Poster
in
Workshop: NeurIPS 2023 Workshop on Diffusion Models
Sampling with flows, diffusion and autoregressive neural networks: A spin-glass perspective
Davide Ghio · Yatin Dandi · Florent Krzakala · Lenka Zdeborová
Generative models based on various neural network architectures, including flows, diffusion, and autoregressive models, have achieved significant success in data generation across diverse applications, but their theoretical analysis and limitations understanding remain challenging. In this paper, we undertake a step in this direction by analysing the efficiency of sampling by these methods on a class of problems with a known probability distribution and comparing it with the sampling performance of more traditional methods such as the Monte Carlo Markov chain and Langevin dynamics.

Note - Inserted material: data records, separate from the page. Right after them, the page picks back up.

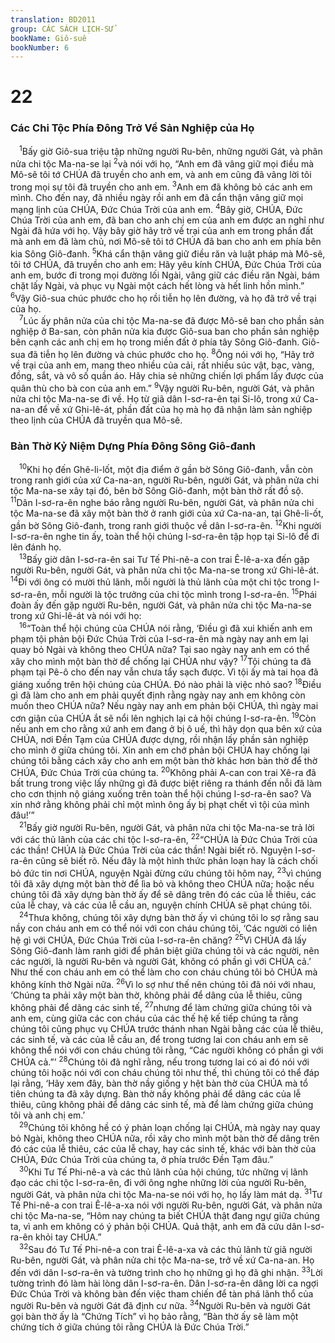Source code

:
 ```yaml
---
translation: BD2011
group: CÁC SÁCH LỊCH-SỬ
bookName: Giô-suê 
bookNumber: 6
---
```


<div class="title"><h1>22</h1><h3>Các Chi Tộc Phía Ðông Trở Về Sản Nghiệp của Họ</h3></div>
<span class="verse gios_22_1"> <sup>1</sup>Bấy giờ Giô-sua triệu tập những người Ru-bên, những người Gát, và phân nửa chi tộc Ma-na-se lại </span>
<span class="verse gios_22_2"><sup>2</sup>và nói với họ, “Anh em đã vâng giữ mọi điều mà Mô-sê tôi tớ CHÚA đã truyền cho anh em, và anh em cũng đã vâng lời tôi trong mọi sự tôi đã truyền cho anh em. </span>
<span class="verse gios_22_3"><sup>3</sup>Anh em đã không bỏ các anh em mình. Cho đến nay, đã nhiều ngày rồi anh em đã cẩn thận vâng giữ mọi mạng lịnh của CHÚA, Ðức Chúa Trời của anh em. </span>
<span class="verse gios_22_4"><sup>4</sup>Bây giờ, CHÚA, Ðức Chúa Trời của anh em, đã ban cho anh chị em của anh em được an nghỉ như Ngài đã hứa với họ. Vậy bây giờ hãy trở về trại của anh em trong phần đất mà anh em đã làm chủ, nơi Mô-sê tôi tớ CHÚA đã ban cho anh em phía bên kia Sông Giô-đanh. </span>
<span class="verse gios_22_5"><sup>5</sup>Khá cẩn thận vâng giữ điều răn và luật pháp mà Mô-sê, tôi tớ CHÚA, đã truyền cho anh em: Hãy yêu kính CHÚA, Ðức Chúa Trời của anh em, bước đi trong mọi đường lối Ngài, vâng giữ các điều răn Ngài, bám chặt lấy Ngài, và phục vụ Ngài một cách hết lòng và hết linh hồn mình.” </span>
<span class="verse gios_22_6"><sup>6</sup>Vậy Giô-sua chúc phước cho họ rồi tiễn họ lên đường, và họ đã trở về trại của họ.<br/></span>
<span class="verse gios_22_7"> <sup>7</sup>Lúc ấy phân nửa của chi tộc Ma-na-se đã được Mô-sê ban cho phần sản nghiệp ở Ba-san, còn phân nửa kia được Giô-sua ban cho phần sản nghiệp bên cạnh các anh chị em họ trong miền đất ở phía tây Sông Giô-đanh. Giô-sua đã tiễn họ lên đường và chúc phước cho họ. </span>
<span class="verse gios_22_8"><sup>8</sup>Ông nói với họ, “Hãy trở về trại của anh em, mang theo nhiều của cải, rất nhiều súc vật, bạc, vàng, đồng, sắt, và vô số quần áo. Hãy chia sẻ những chiến lợi phẩm lấy được của quân thù cho bà con của anh em.” </span>
<span class="verse gios_22_9"><sup>9</sup>Vậy người Ru-bên, người Gát, và phân nửa chi tộc Ma-na-se đi về. Họ từ giã dân I-sơ-ra-ên tại Si-lô, trong xứ Ca-na-an để về xứ Ghi-lê-át, phần đất của họ mà họ đã nhận làm sản nghiệp theo lịnh của CHÚA đã truyền qua Mô-sê.<br/></span>
<div class="title"><h3>Bàn Thờ Kỷ Niệm Dựng Phía Ðông Sông Giô-đanh</h3></div>
<span class="verse gios_22_10"> <sup>10</sup>Khi họ đến Ghê-li-lốt, một địa điểm ở gần bờ Sông Giô-đanh, vẫn còn trong ranh giới của xứ Ca-na-an, người Ru-bên, người Gát, và phân nửa chi tộc Ma-na-se xây tại đó, bên bờ Sông Giô-đanh, một bàn thờ rất đồ sộ. </span>
<span class="verse gios_22_11"><sup>11</sup>Dân I-sơ-ra-ên nghe báo rằng người Ru-bên, người Gát, và phân nửa chi tộc Ma-na-se đã xây một bàn thờ ở ranh giới của xứ Ca-na-an, tại Ghê-li-ốt, gần bờ Sông Giô-đanh, trong ranh giới thuộc về dân I-sơ-ra-ên. </span>
<span class="verse gios_22_12"><sup>12</sup>Khi người I-sơ-ra-ên nghe tin ấy, toàn thể hội chúng I-sơ-ra-ên tập họp tại Si-lô để đi lên đánh họ.<br/></span>
<span class="verse gios_22_13"> <sup>13</sup>Bấy giờ dân I-sơ-ra-ên sai Tư Tế Phi-nê-a con trai Ê-lê-a-xa đến gặp người Ru-bên, người Gát, và phân nửa chi tộc Ma-na-se trong xứ Ghi-lê-át. </span>
<span class="verse gios_22_14"><sup>14</sup>Ði với ông có mười thủ lãnh, mỗi người là thủ lãnh của một chi tộc trong I-sơ-ra-ên, mỗi người là tộc trưởng của chi tộc mình trong I-sơ-ra-ên. </span>
<span class="verse gios_22_15"><sup>15</sup>Phái đoàn ấy đến gặp người Ru-bên, người Gát, và phân nửa chi tộc Ma-na-se trong xứ Ghi-lê-át và nói với họ:<br/></span>
<span class="verse gios_22_16"> <sup>16</sup>“Toàn thể hội chúng của CHÚA nói rằng, ‘Ðiều gì đã xui khiến anh em phạm tội phản bội Ðức Chúa Trời của I-sơ-ra-ên mà ngày nay anh em lại quay bỏ Ngài và không theo CHÚA nữa? Tại sao ngày nay anh em có thể xây cho mình một bàn thờ để chống lại CHÚA như vậy? </span>
<span class="verse gios_22_17"><sup>17</sup>Tội chúng ta đã phạm tại Pê-ô cho đến nay vẫn chưa tẩy sạch được. Vì tội ấy mà tai họa đã giáng xuống trên hội chúng của CHÚA. Ðó nào phải là việc nhỏ sao? </span>
<span class="verse gios_22_18"><sup>18</sup>Ðiều gì đã làm cho anh em phải quyết định rằng ngày nay anh em không còn muốn theo CHÚA nữa? Nếu ngày nay anh em phản bội CHÚA, thì ngày mai cơn giận của CHÚA ắt sẽ nổi lên nghịch lại cả hội chúng I-sơ-ra-ên. </span>
<span class="verse gios_22_19"><sup>19</sup>Còn nếu anh em cho rằng xứ anh em đang ở bị ô uế, thì hãy dọn qua bên xứ của CHÚA, nơi Ðền Tạm của CHÚA được dựng, rồi nhận lấy phần sản nghiệp cho mình ở giữa chúng tôi. Xin anh em chớ phản bội CHÚA hay chống lại chúng tôi bằng cách xây cho anh em một bàn thờ khác hơn bàn thờ để thờ CHÚA, Ðức Chúa Trời của chúng ta. </span>
<span class="verse gios_22_20"><sup>20</sup>Không phải A-can con trai Xê-ra đã bất trung trong việc lấy những gì đã được biệt riêng ra thánh đến nỗi đã làm cho cơn thịnh nộ giáng xuống trên toàn thể hội chúng I-sơ-ra-ên sao? Và xin nhớ rằng không phải chỉ một mình ông ấy bị phạt chết vì tội của mình đâu!’”<br/></span>
<span class="verse gios_22_21"> <sup>21</sup>Bấy giờ người Ru-bên, người Gát, và phân nửa chi tộc Ma-na-se trả lời với các thủ lãnh của các chi tộc I-sơ-ra-ên, </span>
<span class="verse gios_22_22"><sup>22</sup>“CHÚA là Ðức Chúa Trời của các thần! CHÚA là Ðức Chúa Trời của các thần! Ngài biết rõ. Nguyện I-sơ-ra-ên cũng sẽ biết rõ. Nếu đây là một hình thức phản loạn hay là cách chối bỏ đức tin nơi CHÚA, nguyện Ngài đừng cứu chúng tôi hôm nay, </span>
<span class="verse gios_22_23"><sup>23</sup>vì chúng tôi đã xây dựng một bàn thờ để lìa bỏ và không theo CHÚA nữa; hoặc nếu chúng tôi đã xây dựng bàn thờ ấy để sẽ dâng trên đó các của lễ thiêu, các của lễ chay, và các của lễ cầu an, nguyện chính CHÚA sẽ phạt chúng tôi.<br/></span>
<span class="verse gios_22_24"> <sup>24</sup>Thưa không, chúng tôi xây dựng bàn thờ ấy vì chúng tôi lo sợ rằng sau nầy con cháu anh em có thể nói với con cháu chúng tôi, ‘Các người có liên hệ gì với CHÚA, Ðức Chúa Trời của I-sơ-ra-ên chăng? </span>
<span class="verse gios_22_25"><sup>25</sup>Vì CHÚA đã lấy Sông Giô-đanh làm ranh giới để phân biệt giữa chúng tôi và các người, nên các người, là người Ru-bên và người Gát, không có phần gì với CHÚA cả.’ Như thế con cháu anh em có thể làm cho con cháu chúng tôi bỏ CHÚA mà không kính thờ Ngài nữa. </span>
<span class="verse gios_22_26"><sup>26</sup>Vì lo sợ như thế nên chúng tôi đã nói với nhau, ‘Chúng ta phải xây một bàn thờ, không phải để dâng của lễ thiêu, cũng không phải để dâng các sinh tế, </span>
<span class="verse gios_22_27"><sup>27</sup>nhưng để làm chứng giữa chúng tôi và anh em, cùng giữa các con cháu của các thế hệ kế tiếp chúng ta rằng chúng tôi cũng phục vụ CHÚA trước thánh nhan Ngài bằng các của lễ thiêu, các sinh tế, và các của lễ cầu an, để trong tương lai con cháu anh em sẽ không thể nói với con cháu chúng tôi rằng, “Các người không có phần gì với CHÚA cả.”’ </span>
<span class="verse gios_22_28"><sup>28</sup>Chúng tôi đã nghĩ rằng, nếu trong tương lai có ai đó nói với chúng tôi hoặc nói với con cháu chúng tôi như thế, thì chúng tôi có thể đáp lại rằng, ‘Hãy xem đây, bàn thờ nầy giống y hệt bàn thờ của CHÚA mà tổ tiên chúng ta đã xây dựng. Bàn thờ nầy không phải để dâng các của lễ thiêu, cũng không phải để dâng các sinh tế, mà để làm chứng giữa chúng tôi và anh chị em.’ <br/></span>
<span class="verse gios_22_29"> <sup>29</sup>Chúng tôi không hề có ý phản loạn chống lại CHÚA, mà ngày nay quay bỏ Ngài, không theo CHÚA nữa, rồi xây cho mình một bàn thờ để dâng trên đó các của lễ thiêu, các của lễ chay, hay các sinh tế, khác với bàn thờ của CHÚA, Ðức Chúa Trời của chúng ta, ở phía trước Ðền Tạm đâu.”<br/></span>
<span class="verse gios_22_30"> <sup>30</sup>Khi Tư Tế Phi-nê-a và các thủ lãnh của hội chúng, tức những vị lãnh đạo các chi tộc I-sơ-ra-ên, đi với ông nghe những lời của người Ru-bên, người Gát, và phân nửa chi tộc Ma-na-se nói với họ, họ lấy làm mát dạ. </span>
<span class="verse gios_22_31"><sup>31</sup>Tư Tế Phi-nê-a con trai Ê-lê-a-xa nói với người Ru-bên, người Gát, và phân nửa chi tộc Ma-na-se, “Hôm nay chúng ta biết CHÚA thật đang ngự giữa chúng ta, vì anh em không có ý phản bội CHÚA. Quả thật, anh em đã cứu dân I-sơ-ra-ên khỏi tay CHÚA.”<br/></span>
<span class="verse gios_22_32"> <sup>32</sup>Sau đó Tư Tế Phi-nê-a con trai Ê-lê-a-xa và các thủ lãnh từ giã người Ru-bên, người Gát, và phân nửa chi tộc Ma-na-se, trở về xứ Ca-na-an. Họ đến với dân I-sơ-ra-ên và tường trình cho họ những gì họ đã ghi nhận. </span>
<span class="verse gios_22_33"><sup>33</sup>Lời tường trình đó làm hài lòng dân I-sơ-ra-ên. Dân I-sơ-ra-ên dâng lời ca ngợi Ðức Chúa Trời và không bàn đến việc tham chiến để tàn phá lãnh thổ của người Ru-bên và người Gát đã định cư nữa. </span>
<span class="verse gios_22_34"><sup>34</sup>Người Ru-bên và người Gát gọi bàn thờ ấy là “Chứng Tích” vì họ bảo rằng, “Bàn thờ ấy sẽ làm một chứng tích ở giữa chúng tôi rằng CHÚA là Ðức Chúa Trời.”<br/></span>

We focus on a class of probability distribution widely studied in the statistical physics of disordered systems that relate to spin glasses, statistical inference and constraint satisfaction problems. We leverage the fact that sampling via flow-based, diffusion-based or autoregressive networks methods can be equivalently mapped to the analysis of a Bayes optimal denoising of a modified probability measure. Our findings demonstrate that these methods encounter difficulties in sampling stemming from the presence of a first-order phase transition along the algorithm's denoising path. Our conclusions go both ways: we identify regions of parameters where these methods are unable to sample efficiently, while that is possible using standard Monte Carlo or Langevin approaches. We also identify regions where the opposite happens: standard approaches are inefficient while the discussed generative methods work well.